We have copied the root (15) and now we want to clobber it. Copy the larger child into the root: 11 11 8 3 4 5

The second 11 is really empty space. Clobber it with its larger child: 11 4 8 3 4 5

The second 4 is really empty space. We need to insert 5, but we want to delay copying it until we know its final position. To determine that, compare 5 with the parent of the "free" spot (the second 4). The parent is the first 4. 5 > 4, so clobber the free space with 4: 11 4 8 3 4 5

Compare 5 with the parent of the free space again. 11 > 5 so we stop and copy 5 into the free space: 11 5 8 3 4 5

The last 5 is really free space, but there's no point in overwriting it. It will be clobbered the next time something is added to the heap.

I know it looks inefficient (or at least, not better) on this small example, but recall the argument above. This method does one comparison per level plus one or two extra comparisons on average, and the same number of copies. On heaps with more than 3 levels it will be faster.

I hereby release this post to the public domain. I would be delighted if someone were to incorporate any of it into the article. Thank you Wikipedia people for an invaluable resource. —The preceding unsigned comment was added by Roman pearce (talk • contribs) 04:07, 19 December 2006 (UTC).

[edit] can use array-like structures when number of items is not known in advance

quote:---
This approach is particularly useful in the heapsort algorithm, where it allows the space in the input array to be reused to store the heap.
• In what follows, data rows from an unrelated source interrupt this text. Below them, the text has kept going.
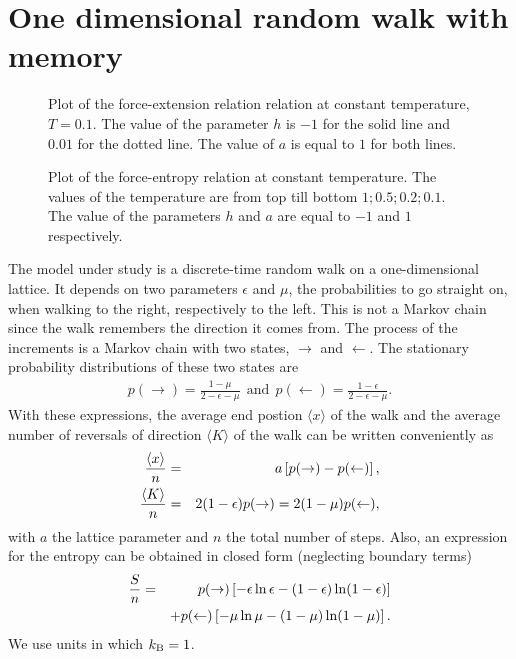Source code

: \documentclass[doublecol,figures]{epl2}
\begin{document}
\section{One dimensional random walk with memory}
\begin{figure}
\caption{Plot of the force-extension relation relation
at constant temperature, $T=0.1$. The value of the parameter $h$ is $-1$ for the solid
line and $0.01$ for the dotted line. The value of $a$ is equal to $1$ for both lines.}
\label{forceexten}
\end{figure}
\begin{figure}
\caption{Plot of the force-entropy relation at
constant temperature. The values of the temperature are from top till bottom 
$1;0.5;0.2;0.1$. The value of the parameters $h$ and $a$ are equal to $-1$ and $1$ respectively.}
\label{forceentro}
\end{figure}
The model under study is a discrete-time random walk on a one-dimensional
lattice. It depends on two parameters $\epsilon$ and $\mu$, the probabilities to
go straight on, when walking to the right, respectively to the left. This is not
a Markov chain since the walk remembers the direction it comes from. The process
of the increments is a Markov chain with two states, $\rightarrow$ and
$\leftarrow$. The stationary probability distributions of these two states are
\cite{referee9}
\begin{eqnarray}
p(\rightarrow)=\frac{1-\mu}{2-\epsilon-\mu}\ \ \textrm{and}\ \ p(\leftarrow)=\frac{1-\epsilon}{2-\epsilon-\mu}.
\end{eqnarray}
With these expressions, the average end postion $\langle x\rangle$ of the walk and the average number of reversals of direction $\langle K\rangle$ of the walk can be written conveniently as \cite{referee10,referee11}
\begin{eqnarray}\label{gem}
\frac{\langle
x\rangle}{n}&=&a\left[p(\rightarrow)-p(\leftarrow)\right],
\cr
\frac{\langle K\rangle}{n}&=&2(1-\epsilon)p(\rightarrow)=2(1-\mu)p(\leftarrow),
\end{eqnarray}
with $a$ the lattice parameter and $n$ the total number of steps. Also, an expression for the entropy can be obtained in closed form (neglecting boundary terms) \cite{referee10,referee11}
\begin{eqnarray}
\frac Sn&=&p(\rightarrow)\left[-\epsilon\ln\epsilon-(1-\epsilon)\ln(1-\epsilon)\right
]
\cr
&&+p(\leftarrow)\left[-\mu\ln\mu-(1-\mu)\ln(1-\mu)\right].
\end{eqnarray}
We use units in which $k_\textrm B=1$.
\end{document}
However it requires allocating the array before filling it, which makes this method not that useful in priority queues implementation, where the number of tasks (heap elements) is not necessarily known in advance.
---:endquote
True for true arrays, but it's easy to have a 'growing' array simply by adding a redirection layer when reading and writing, and a redirection + test for more-space-required (plus, if more space required, actually alloc'ing that space).
Granted it's not an array any more, exactly, but it still resembles an array programmatically (even if it has to be addressed through functions/methods rather than [] syntax) and is very fast. My point is not to elaborate on how to get around the problem of fixed-size arrays, just that the problem quoted isn't a problem and the mention of a 'limitation' should be removed or amended.
Thoughts? —Preceding unsigned comment added by Water pepper (talk • contribs) 09:00, 7 January 2008 (UTC)

Of course you can use a dynamic pseudo-array, simulated by an additional software layer. But in this case you must either re-allocate space for growing array and copy its contents, each time you need to extend it (possibly many times), OR you need a dynamic structure (some lists, trees, etc.) and search for items to be compared or swapped, every time you simulate an index addressing. Both ways impose a not acceptable overhead to the sorting routine. In fact there are dynamic structures (like lists or trees) and algorithms tailored to them, which perform as good as heapsort with arrays. So, if you need dynamic data size, use dynamic structures and appropriate algorithms. Of course it is always (well, almost always...) possible to force some algorithm for inappropriate data structure — but that is not a good programming practice. Don't force a specific algorithm just because you know it! --CiaPan (talk) 14:19, 7 January 2008 (UTC), some typos corrected 06:34, 8 January 2008 (UTC)